** Given entries follows **

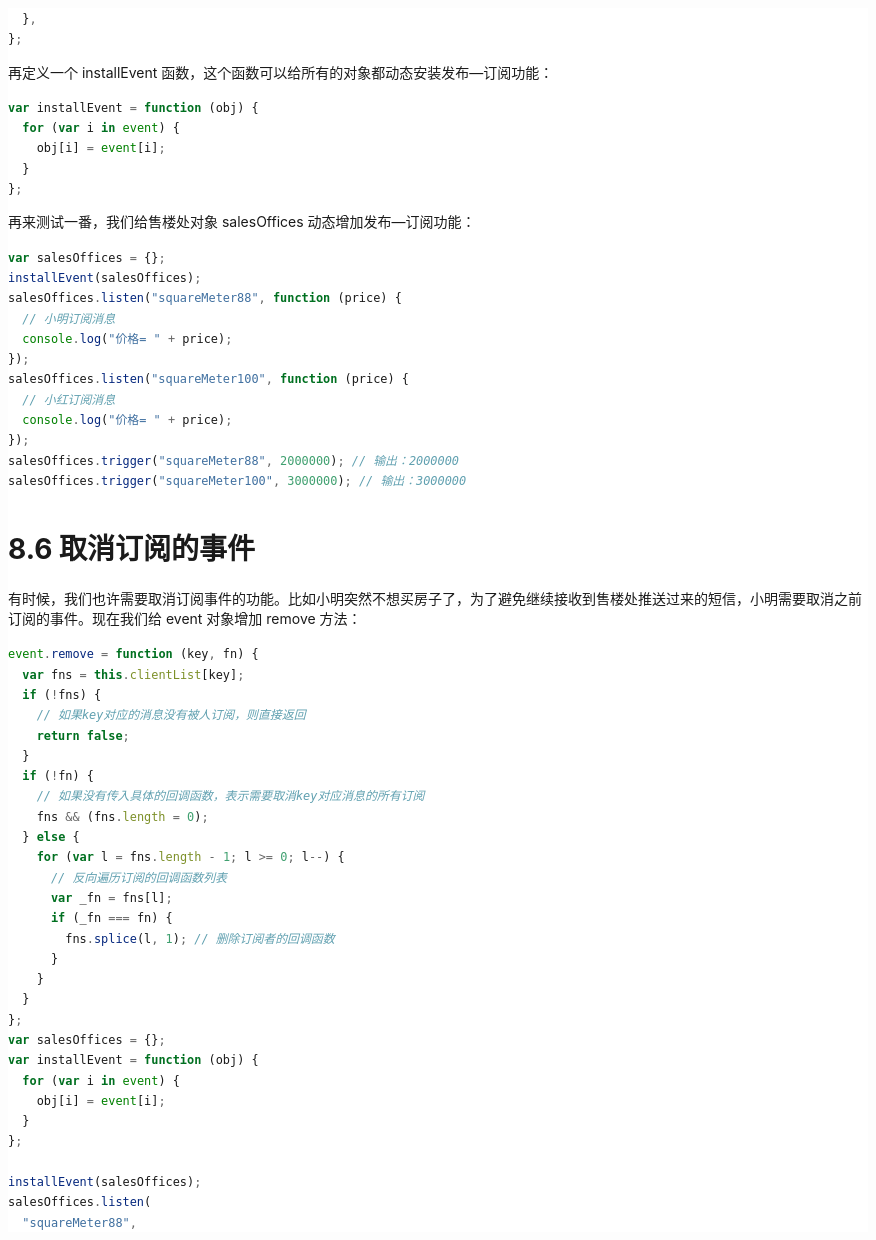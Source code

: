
 ```ts
  },
};
```

再定义一个 installEvent 函数，这个函数可以给所有的对象都动态安装发布—订阅功能：

```ts
var installEvent = function (obj) {
  for (var i in event) {
    obj[i] = event[i];
  }
};
```

再来测试一番，我们给售楼处对象 salesOffices 动态增加发布—订阅功能：

```ts
var salesOffices = {};
installEvent(salesOffices);
salesOffices.listen("squareMeter88", function (price) {
  // 小明订阅消息
  console.log("价格= " + price);
});
salesOffices.listen("squareMeter100", function (price) {
  // 小红订阅消息
  console.log("价格= " + price);
});
salesOffices.trigger("squareMeter88", 2000000); // 输出：2000000
salesOffices.trigger("squareMeter100", 3000000); // 输出：3000000
```

# 8.6 取消订阅的事件

有时候，我们也许需要取消订阅事件的功能。比如小明突然不想买房子了，为了避免继续接收到售楼处推送过来的短信，小明需要取消之前订阅的事件。现在我们给 event 对象增加 remove 方法：

```ts
event.remove = function (key, fn) {
  var fns = this.clientList[key];
  if (!fns) {
    // 如果key对应的消息没有被人订阅，则直接返回
    return false;
  }
  if (!fn) {
    // 如果没有传入具体的回调函数，表示需要取消key对应消息的所有订阅
    fns && (fns.length = 0);
  } else {
    for (var l = fns.length - 1; l >= 0; l--) {
      // 反向遍历订阅的回调函数列表
      var _fn = fns[l];
      if (_fn === fn) {
        fns.splice(l, 1); // 删除订阅者的回调函数
      }
    }
  }
};
var salesOffices = {};
var installEvent = function (obj) {
  for (var i in event) {
    obj[i] = event[i];
  }
};

installEvent(salesOffices);
salesOffices.listen(
  "squareMeter88",
```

** End of Given entries **

Task directions: Find the lines in the entries above where "function" occurs, and copy each of them.

Reply:
var installEvent = function (obj) {
salesOffices.listen("squareMeter88", function (price) {
salesOffices.listen("squareMeter100", function (price) {
event.remove = function (key, fn) {
var installEvent = function (obj) {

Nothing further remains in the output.